* Provided records
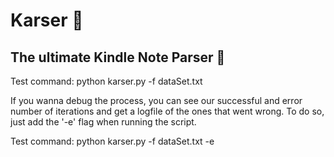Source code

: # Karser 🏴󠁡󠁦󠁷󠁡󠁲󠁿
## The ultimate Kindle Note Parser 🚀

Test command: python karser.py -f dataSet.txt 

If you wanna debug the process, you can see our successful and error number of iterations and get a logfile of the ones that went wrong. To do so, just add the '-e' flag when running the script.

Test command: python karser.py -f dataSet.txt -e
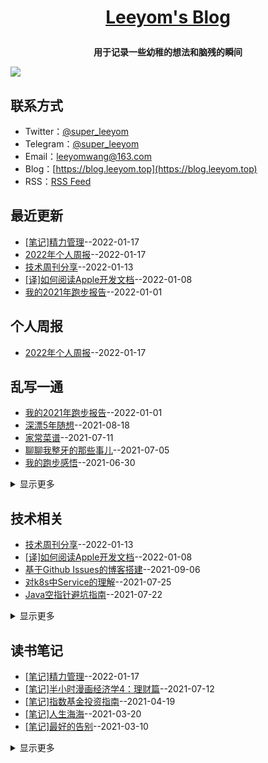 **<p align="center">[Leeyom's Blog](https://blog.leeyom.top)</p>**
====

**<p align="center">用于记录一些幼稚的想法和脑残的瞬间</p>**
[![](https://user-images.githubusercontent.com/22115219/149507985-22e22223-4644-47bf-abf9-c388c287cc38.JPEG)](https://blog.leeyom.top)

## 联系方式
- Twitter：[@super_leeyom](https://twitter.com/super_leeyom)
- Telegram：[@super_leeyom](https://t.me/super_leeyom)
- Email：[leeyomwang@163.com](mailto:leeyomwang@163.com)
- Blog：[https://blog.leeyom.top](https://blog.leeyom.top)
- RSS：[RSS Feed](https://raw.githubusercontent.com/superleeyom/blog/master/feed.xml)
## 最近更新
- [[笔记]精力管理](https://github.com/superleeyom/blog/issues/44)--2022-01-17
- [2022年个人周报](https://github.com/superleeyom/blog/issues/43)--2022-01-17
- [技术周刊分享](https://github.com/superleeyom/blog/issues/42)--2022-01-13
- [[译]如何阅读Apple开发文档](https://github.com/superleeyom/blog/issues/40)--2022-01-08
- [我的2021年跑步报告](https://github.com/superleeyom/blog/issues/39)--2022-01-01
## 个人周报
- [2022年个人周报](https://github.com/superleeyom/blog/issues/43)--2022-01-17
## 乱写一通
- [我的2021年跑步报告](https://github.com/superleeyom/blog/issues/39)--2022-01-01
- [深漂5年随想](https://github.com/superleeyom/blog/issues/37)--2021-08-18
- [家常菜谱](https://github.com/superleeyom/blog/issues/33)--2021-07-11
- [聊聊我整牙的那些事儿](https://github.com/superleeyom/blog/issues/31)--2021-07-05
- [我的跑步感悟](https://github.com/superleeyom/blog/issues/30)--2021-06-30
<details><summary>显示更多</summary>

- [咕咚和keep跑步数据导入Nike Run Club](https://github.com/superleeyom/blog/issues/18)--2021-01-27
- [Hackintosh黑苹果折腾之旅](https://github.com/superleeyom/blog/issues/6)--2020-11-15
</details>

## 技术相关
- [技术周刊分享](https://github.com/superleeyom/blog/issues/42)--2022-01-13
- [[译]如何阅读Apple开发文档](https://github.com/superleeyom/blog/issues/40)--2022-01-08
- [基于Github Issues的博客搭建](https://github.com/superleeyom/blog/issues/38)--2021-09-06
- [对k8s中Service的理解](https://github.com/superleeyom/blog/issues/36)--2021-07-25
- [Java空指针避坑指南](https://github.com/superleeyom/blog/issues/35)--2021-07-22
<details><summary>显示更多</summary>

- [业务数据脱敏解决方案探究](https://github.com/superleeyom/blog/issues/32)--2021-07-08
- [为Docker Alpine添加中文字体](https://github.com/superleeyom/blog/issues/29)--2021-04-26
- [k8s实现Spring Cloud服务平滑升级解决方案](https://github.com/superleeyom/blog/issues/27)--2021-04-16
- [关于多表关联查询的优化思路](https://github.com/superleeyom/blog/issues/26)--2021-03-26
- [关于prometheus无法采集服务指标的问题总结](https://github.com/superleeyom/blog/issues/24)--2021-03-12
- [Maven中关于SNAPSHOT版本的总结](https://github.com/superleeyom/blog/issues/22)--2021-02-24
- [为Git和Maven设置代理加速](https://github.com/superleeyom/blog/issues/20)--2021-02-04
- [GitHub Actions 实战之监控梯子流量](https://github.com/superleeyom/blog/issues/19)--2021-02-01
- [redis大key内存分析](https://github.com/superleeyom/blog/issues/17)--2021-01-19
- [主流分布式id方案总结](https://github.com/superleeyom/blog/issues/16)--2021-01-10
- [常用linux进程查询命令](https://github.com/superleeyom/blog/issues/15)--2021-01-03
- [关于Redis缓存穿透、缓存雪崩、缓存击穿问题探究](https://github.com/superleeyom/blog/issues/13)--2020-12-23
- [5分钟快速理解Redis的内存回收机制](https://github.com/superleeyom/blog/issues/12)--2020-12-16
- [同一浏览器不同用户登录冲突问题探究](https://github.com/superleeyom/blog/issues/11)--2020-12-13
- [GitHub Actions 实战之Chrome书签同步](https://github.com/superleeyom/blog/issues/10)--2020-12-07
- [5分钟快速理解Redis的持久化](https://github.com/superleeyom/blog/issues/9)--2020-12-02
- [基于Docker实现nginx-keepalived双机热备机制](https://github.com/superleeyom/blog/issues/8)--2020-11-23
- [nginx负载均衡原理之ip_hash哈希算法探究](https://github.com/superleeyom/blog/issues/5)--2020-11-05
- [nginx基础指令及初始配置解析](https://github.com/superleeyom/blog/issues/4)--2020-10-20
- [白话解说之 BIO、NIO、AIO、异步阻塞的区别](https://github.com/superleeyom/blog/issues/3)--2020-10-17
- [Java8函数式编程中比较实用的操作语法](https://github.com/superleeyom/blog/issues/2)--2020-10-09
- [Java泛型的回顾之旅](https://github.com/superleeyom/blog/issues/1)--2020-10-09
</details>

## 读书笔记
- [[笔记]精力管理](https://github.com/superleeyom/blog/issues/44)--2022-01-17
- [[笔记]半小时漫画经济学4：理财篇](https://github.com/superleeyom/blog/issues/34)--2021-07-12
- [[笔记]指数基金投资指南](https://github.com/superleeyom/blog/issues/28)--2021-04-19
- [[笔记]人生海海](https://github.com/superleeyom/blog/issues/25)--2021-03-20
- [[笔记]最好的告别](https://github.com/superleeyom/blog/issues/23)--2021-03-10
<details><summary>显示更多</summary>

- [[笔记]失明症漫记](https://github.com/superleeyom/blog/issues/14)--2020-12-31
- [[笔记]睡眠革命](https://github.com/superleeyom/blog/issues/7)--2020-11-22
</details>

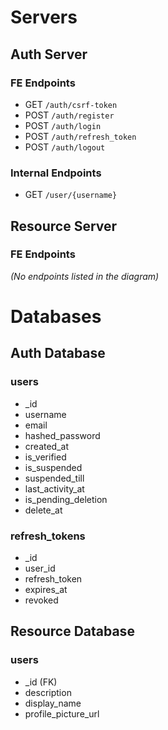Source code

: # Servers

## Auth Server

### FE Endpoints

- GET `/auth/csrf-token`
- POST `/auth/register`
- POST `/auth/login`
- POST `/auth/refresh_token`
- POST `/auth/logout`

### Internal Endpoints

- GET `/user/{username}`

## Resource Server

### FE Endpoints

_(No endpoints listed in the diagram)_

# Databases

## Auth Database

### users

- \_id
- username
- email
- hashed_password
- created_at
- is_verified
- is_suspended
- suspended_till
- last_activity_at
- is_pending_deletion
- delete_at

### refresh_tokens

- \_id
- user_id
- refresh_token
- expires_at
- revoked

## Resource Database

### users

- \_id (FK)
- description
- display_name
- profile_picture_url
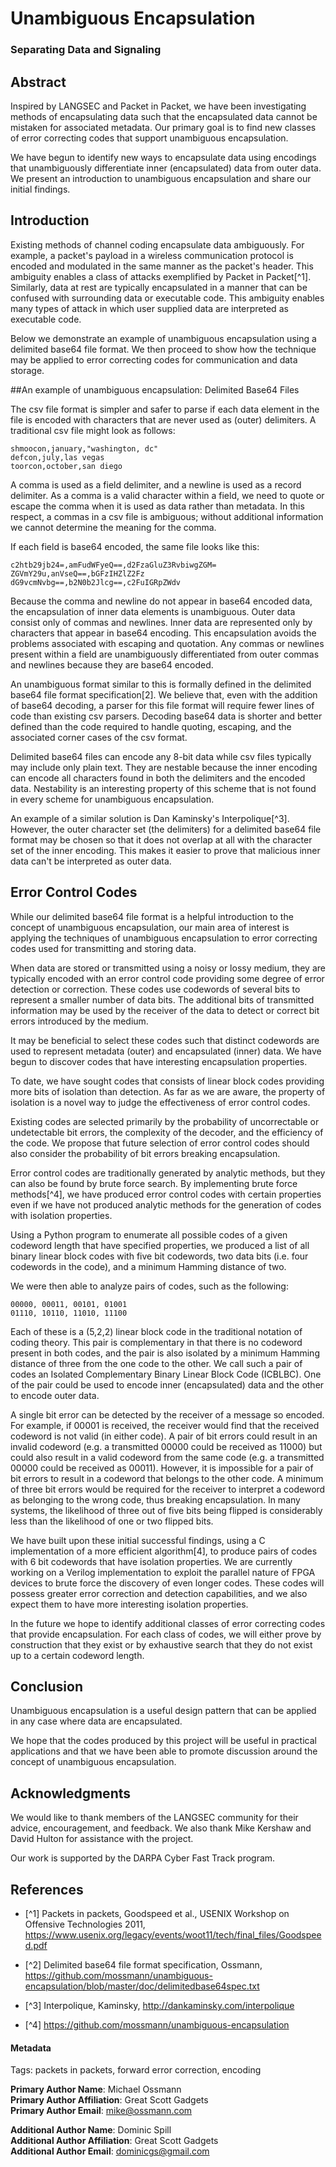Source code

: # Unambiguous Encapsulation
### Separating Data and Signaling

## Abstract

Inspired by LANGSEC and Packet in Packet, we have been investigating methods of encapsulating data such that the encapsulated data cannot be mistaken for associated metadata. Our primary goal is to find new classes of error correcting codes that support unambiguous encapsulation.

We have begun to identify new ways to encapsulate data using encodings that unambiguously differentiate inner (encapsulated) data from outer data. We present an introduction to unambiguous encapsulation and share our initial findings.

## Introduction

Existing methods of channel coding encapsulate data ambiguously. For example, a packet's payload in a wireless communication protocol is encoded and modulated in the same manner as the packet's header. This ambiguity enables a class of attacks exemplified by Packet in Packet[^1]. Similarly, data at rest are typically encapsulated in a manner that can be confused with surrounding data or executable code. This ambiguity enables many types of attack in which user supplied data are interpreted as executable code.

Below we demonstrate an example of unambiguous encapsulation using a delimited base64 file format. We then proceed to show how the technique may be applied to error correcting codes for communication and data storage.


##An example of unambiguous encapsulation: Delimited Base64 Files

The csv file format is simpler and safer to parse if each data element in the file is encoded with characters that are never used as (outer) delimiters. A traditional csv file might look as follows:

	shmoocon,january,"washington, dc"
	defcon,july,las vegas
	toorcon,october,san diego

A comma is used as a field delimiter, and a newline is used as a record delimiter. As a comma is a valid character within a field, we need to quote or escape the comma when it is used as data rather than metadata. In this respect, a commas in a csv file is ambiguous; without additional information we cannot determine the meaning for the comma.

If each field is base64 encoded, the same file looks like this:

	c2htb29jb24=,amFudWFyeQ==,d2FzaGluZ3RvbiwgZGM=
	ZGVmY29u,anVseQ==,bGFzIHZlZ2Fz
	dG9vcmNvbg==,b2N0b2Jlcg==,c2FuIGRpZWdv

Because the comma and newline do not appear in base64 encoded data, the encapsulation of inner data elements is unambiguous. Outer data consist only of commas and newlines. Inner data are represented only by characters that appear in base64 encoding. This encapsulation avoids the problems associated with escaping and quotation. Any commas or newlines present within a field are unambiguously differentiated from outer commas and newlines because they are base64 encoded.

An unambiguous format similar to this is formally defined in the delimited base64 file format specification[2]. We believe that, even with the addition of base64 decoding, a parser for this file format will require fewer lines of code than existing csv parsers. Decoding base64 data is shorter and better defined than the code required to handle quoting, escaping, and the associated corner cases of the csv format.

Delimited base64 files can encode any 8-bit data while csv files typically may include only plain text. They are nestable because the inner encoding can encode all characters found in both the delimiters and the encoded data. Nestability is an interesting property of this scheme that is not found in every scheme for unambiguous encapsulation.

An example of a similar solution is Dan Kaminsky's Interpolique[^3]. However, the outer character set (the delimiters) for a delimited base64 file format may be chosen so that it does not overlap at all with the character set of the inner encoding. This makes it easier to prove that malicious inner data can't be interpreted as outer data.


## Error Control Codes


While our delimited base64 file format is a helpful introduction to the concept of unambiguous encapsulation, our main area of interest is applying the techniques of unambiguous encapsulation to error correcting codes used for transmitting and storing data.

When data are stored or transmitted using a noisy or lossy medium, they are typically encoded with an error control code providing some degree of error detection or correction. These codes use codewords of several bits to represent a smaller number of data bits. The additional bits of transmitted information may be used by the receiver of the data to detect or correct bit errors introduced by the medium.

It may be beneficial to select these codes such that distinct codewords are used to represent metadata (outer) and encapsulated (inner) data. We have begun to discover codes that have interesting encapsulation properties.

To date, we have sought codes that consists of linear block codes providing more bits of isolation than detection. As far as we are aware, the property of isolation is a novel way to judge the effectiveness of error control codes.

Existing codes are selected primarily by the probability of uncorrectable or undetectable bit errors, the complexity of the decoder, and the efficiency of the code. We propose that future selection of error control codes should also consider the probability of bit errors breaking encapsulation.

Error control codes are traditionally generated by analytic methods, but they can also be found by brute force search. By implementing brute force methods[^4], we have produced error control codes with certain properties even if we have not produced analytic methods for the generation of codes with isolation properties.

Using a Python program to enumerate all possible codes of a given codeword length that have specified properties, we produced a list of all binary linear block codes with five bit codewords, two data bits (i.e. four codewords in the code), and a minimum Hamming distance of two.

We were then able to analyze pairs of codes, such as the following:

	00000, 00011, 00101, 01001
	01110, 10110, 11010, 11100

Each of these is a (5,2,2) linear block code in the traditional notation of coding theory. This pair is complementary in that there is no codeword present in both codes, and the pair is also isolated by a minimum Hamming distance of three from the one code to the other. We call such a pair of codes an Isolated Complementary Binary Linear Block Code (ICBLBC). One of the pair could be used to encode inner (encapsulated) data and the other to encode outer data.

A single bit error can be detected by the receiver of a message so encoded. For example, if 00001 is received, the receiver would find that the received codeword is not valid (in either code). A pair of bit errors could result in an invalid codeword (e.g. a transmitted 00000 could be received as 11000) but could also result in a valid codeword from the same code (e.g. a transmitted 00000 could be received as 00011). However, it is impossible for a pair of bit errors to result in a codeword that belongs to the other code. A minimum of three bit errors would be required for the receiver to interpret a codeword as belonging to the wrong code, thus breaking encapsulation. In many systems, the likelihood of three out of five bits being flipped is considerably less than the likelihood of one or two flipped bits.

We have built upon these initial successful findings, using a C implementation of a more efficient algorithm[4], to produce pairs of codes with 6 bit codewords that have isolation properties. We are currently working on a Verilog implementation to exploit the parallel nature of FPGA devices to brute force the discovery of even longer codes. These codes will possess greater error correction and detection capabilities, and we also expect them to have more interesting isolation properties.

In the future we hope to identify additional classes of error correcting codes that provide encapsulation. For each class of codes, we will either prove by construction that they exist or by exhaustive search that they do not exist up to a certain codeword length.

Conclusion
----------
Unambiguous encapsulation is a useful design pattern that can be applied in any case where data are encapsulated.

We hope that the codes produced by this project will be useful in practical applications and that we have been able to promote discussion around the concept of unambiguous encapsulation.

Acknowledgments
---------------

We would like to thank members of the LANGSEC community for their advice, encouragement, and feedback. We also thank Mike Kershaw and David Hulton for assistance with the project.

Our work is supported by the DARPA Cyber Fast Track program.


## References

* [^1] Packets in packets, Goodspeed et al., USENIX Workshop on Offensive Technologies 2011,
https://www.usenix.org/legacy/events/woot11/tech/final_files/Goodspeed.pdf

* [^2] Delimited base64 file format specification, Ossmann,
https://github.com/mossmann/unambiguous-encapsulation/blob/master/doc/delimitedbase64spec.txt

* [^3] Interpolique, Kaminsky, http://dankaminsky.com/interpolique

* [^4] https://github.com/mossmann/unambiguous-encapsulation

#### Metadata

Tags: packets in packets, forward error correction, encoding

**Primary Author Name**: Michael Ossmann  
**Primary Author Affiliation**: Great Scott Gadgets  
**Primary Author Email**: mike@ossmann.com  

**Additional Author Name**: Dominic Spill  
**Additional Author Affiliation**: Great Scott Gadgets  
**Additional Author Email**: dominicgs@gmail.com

* Task description
Look through the material and find each line that includes "brute", then copy it.

* Solution for this problem
Error control codes are traditionally generated by analytic methods, but they can also be found by brute force search. By implementing brute force methods[^4], we have produced error control codes with certain properties even if we have not produced analytic methods for the generation of codes with isolation properties.
We have built upon these initial successful findings, using a C implementation of a more efficient algorithm[4], to produce pairs of codes with 6 bit codewords that have isolation properties. We are currently working on a Verilog implementation to exploit the parallel nature of FPGA devices to brute force the discovery of even longer codes. These codes will possess greater error correction and detection capabilities, and we also expect them to have more interesting isolation properties.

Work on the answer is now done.